A Sandhills Pig Pickin’ How-to

Photos by Evie Sugg

Prep time: 1 hour

Cook time: 12-15 hours — Giff says “low and slow”

Total time: 13-16 hours

Serves: Up to 100 people

The Pig and the Coals:

120-140 dressed weight hog for best yield and flavor

60 pounds of charcoal briquettes depending on the weather, fatness of hog, etc. Fisher adds hickory nuts or chips on top if using charcoal for smoke and flavor. If you soak them in water before adding, they will smoke and not ignite.

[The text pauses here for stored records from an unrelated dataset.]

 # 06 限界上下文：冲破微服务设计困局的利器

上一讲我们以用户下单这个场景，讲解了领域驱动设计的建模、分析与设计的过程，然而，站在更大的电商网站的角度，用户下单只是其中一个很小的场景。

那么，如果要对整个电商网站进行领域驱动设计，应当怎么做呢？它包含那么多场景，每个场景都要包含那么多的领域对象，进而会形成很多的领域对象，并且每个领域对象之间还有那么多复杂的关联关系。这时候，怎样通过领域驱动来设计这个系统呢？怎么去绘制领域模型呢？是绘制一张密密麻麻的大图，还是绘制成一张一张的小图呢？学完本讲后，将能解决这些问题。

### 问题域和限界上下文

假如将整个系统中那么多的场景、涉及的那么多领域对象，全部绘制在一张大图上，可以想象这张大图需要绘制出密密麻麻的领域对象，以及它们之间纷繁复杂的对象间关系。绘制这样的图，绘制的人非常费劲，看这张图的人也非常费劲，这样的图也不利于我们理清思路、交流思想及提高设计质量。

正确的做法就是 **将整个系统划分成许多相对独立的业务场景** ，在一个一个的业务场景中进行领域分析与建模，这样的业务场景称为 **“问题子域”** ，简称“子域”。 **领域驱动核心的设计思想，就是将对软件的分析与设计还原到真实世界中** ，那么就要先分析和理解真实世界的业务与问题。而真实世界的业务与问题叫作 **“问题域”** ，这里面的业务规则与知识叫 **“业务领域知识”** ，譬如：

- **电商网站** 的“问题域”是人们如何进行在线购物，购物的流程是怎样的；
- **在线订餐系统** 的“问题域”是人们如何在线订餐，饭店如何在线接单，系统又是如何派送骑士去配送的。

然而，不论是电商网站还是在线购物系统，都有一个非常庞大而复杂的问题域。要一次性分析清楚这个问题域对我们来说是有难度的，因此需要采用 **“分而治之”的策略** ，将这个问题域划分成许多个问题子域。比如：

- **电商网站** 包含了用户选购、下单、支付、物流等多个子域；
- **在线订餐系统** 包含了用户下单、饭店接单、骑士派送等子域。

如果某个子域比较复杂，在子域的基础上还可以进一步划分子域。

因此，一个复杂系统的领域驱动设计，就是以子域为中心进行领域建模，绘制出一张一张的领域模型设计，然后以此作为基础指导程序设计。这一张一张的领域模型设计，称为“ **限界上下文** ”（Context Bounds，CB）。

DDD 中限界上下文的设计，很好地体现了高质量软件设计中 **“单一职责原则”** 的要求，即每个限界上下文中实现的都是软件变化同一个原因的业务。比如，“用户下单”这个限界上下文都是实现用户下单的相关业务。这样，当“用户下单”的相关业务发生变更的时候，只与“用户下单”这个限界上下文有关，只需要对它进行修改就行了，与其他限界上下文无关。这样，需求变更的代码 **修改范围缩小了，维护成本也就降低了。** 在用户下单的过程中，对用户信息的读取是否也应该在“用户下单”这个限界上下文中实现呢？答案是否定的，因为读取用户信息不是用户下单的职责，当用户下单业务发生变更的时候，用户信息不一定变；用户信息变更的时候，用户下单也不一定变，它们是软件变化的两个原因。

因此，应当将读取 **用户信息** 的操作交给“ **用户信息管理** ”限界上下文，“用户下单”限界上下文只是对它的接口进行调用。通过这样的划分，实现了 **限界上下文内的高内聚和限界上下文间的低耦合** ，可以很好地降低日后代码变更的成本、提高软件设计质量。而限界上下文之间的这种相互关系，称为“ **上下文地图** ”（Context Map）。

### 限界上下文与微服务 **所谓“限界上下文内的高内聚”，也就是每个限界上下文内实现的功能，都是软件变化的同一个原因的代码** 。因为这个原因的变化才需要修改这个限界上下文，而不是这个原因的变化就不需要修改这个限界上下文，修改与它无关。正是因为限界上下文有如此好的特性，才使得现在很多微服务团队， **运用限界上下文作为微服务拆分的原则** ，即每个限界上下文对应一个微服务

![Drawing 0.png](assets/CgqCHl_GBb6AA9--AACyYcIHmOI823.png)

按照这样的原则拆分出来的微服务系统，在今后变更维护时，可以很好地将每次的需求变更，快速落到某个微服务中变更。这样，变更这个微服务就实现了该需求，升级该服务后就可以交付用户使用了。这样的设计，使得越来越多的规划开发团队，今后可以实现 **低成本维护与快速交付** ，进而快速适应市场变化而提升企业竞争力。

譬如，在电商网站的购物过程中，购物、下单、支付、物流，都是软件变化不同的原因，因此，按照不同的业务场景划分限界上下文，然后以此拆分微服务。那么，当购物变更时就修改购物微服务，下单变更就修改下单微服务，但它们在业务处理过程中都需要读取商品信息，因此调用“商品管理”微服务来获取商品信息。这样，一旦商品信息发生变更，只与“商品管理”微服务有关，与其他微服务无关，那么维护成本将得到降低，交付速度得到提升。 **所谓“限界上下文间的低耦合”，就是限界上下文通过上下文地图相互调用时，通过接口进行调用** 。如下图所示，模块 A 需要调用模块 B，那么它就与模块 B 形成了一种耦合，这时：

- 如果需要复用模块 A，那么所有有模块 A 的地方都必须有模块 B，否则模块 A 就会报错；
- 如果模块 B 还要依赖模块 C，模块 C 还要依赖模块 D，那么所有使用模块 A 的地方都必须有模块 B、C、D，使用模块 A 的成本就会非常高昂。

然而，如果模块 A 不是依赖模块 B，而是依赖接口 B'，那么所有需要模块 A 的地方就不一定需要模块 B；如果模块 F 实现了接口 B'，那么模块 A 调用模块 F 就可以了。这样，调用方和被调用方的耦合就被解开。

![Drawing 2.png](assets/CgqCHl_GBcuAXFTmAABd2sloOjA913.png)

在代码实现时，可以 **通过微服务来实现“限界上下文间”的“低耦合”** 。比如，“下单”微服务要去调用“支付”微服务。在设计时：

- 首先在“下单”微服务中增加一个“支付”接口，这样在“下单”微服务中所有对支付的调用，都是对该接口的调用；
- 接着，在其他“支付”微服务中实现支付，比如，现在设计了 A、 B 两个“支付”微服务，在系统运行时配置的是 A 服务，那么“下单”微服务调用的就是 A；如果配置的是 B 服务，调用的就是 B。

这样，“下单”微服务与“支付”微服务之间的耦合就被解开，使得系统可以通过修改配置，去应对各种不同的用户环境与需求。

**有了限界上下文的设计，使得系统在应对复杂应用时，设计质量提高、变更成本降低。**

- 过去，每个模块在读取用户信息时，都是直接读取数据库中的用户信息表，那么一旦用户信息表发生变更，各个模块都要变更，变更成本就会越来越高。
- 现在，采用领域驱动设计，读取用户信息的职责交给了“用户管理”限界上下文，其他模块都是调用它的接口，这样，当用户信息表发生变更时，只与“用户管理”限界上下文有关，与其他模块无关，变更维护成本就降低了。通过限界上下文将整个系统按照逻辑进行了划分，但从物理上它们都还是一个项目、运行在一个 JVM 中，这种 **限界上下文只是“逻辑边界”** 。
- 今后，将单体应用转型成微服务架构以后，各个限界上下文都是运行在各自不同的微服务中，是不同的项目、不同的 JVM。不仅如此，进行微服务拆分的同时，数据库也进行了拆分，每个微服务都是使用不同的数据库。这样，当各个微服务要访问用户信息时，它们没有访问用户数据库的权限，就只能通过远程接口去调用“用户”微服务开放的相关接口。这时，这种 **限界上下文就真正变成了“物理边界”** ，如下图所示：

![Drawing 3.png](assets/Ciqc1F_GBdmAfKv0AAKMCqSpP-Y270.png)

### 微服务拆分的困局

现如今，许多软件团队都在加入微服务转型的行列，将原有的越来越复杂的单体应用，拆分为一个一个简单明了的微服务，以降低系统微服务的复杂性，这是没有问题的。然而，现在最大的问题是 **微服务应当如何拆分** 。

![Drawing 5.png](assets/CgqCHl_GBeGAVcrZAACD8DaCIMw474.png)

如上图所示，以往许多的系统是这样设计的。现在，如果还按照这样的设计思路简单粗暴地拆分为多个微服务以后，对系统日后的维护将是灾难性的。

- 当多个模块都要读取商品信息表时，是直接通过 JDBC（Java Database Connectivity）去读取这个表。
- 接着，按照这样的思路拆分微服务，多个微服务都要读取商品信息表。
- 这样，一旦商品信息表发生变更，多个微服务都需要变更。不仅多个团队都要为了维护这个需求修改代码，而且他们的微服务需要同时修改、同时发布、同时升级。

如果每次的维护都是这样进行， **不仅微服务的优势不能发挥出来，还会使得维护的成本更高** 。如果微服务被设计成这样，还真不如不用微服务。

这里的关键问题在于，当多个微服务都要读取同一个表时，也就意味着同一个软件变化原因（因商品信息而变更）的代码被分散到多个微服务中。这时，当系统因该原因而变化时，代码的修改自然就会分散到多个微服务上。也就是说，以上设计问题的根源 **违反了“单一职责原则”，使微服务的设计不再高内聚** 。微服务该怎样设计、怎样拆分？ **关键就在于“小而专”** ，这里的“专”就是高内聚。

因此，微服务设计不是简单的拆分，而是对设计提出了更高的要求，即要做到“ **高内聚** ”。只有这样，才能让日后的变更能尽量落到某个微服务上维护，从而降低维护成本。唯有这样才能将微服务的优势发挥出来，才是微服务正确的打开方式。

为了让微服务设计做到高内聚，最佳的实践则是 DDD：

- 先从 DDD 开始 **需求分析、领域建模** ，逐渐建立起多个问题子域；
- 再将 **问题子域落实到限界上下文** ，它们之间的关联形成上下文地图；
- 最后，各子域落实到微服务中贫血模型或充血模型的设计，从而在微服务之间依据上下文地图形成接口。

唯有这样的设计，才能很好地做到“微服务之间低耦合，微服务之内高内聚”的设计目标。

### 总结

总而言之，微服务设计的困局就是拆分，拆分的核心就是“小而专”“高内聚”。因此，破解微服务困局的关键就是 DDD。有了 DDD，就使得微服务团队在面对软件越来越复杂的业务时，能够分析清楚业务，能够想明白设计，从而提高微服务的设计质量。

Step 1: Place 20 pounds of coals in the barbecue cooker (add charcoal as needed during cooking process), divided into two piles on left and right side of cooker. Pour charcoal lighter fluid on the briquettes and ignite, or use a charcoal chimney to bypass the lighter fluid. Let the charcoal burn until a fine white ash covers the briquettes.

Step 2: Split open the whole dressed pig into two halves for ease in turning.

Step 3: Place a heavy gauge wire screen or rack about a foot above the coals. Place pig halves on rack skin-side-up. Close lid of the cooker. After two hours Fisher adds coals to maintain heat.

Step 4: Try to maintain a 250-degrees Fahrenheit grill temperature. It will go up and down as you add coals.

Step 5: Flip pig after 5-6 hours to skin-side-down.

Step 6: Cook 6-10 more hours until done (an internal temperature of 170-degrees Fahrenheit), adding more coals as necessary to maintain heat. After cooking several hogs Fisher says you develop a “feel” for when the pig is done, and sometimes he will not reach for a thermometer. He says to remember that the shoulder is the last part to get done, so check for doneness there.

Step 7: Once cooked, slice or chop the meat or allow guests to pull meat from the bones. Serve with the East-West Sauce, a blend of the ketchup from Lexington-style sauces and the eastern NC-style with apple cider vinegar and red pepper, or your favorite sauce on the side. Fisher encourages people to enjoy the natural smoke flavor of the meat before adding the sauce.

East-West Sauce:

1 gallon apple cider vinegar

1 28-ounce bottle ketchup

2 ¾ cups firmly packed brown sugar

¼ cup garlic powder

λ ¼ cup salt

¼  cup crushed red pepper

1 tablespoon ground black pepper

½ teaspoon ground cloves

East-West Sauce Instructions:

This recipe is one by Al Carson of Raleigh who got raves on Food Network. As it goes with many cooks, Fisher is not ready to part with his “secret sauce”!

Step 1: In a 6-quart stainless-steel pot over medium-high heat, combine all the ingredients; bring to a boil. Reduce heat to low and simmer for approximately 15 minutes or until crushed red pepper sinks. Turn off heat and let stand, about 30 minutes. Sauce may be refrigerated for up to 2 weeks.

Step 2: It should be bottled hot, not boiling. Just hot enough that the
bottles are hard to hold for more than a few seconds. Fill bottles within 1/2 inch of the top. By bottling hot, it will seal itself. Does not need refrigeration until after opening and then only to protect flavor.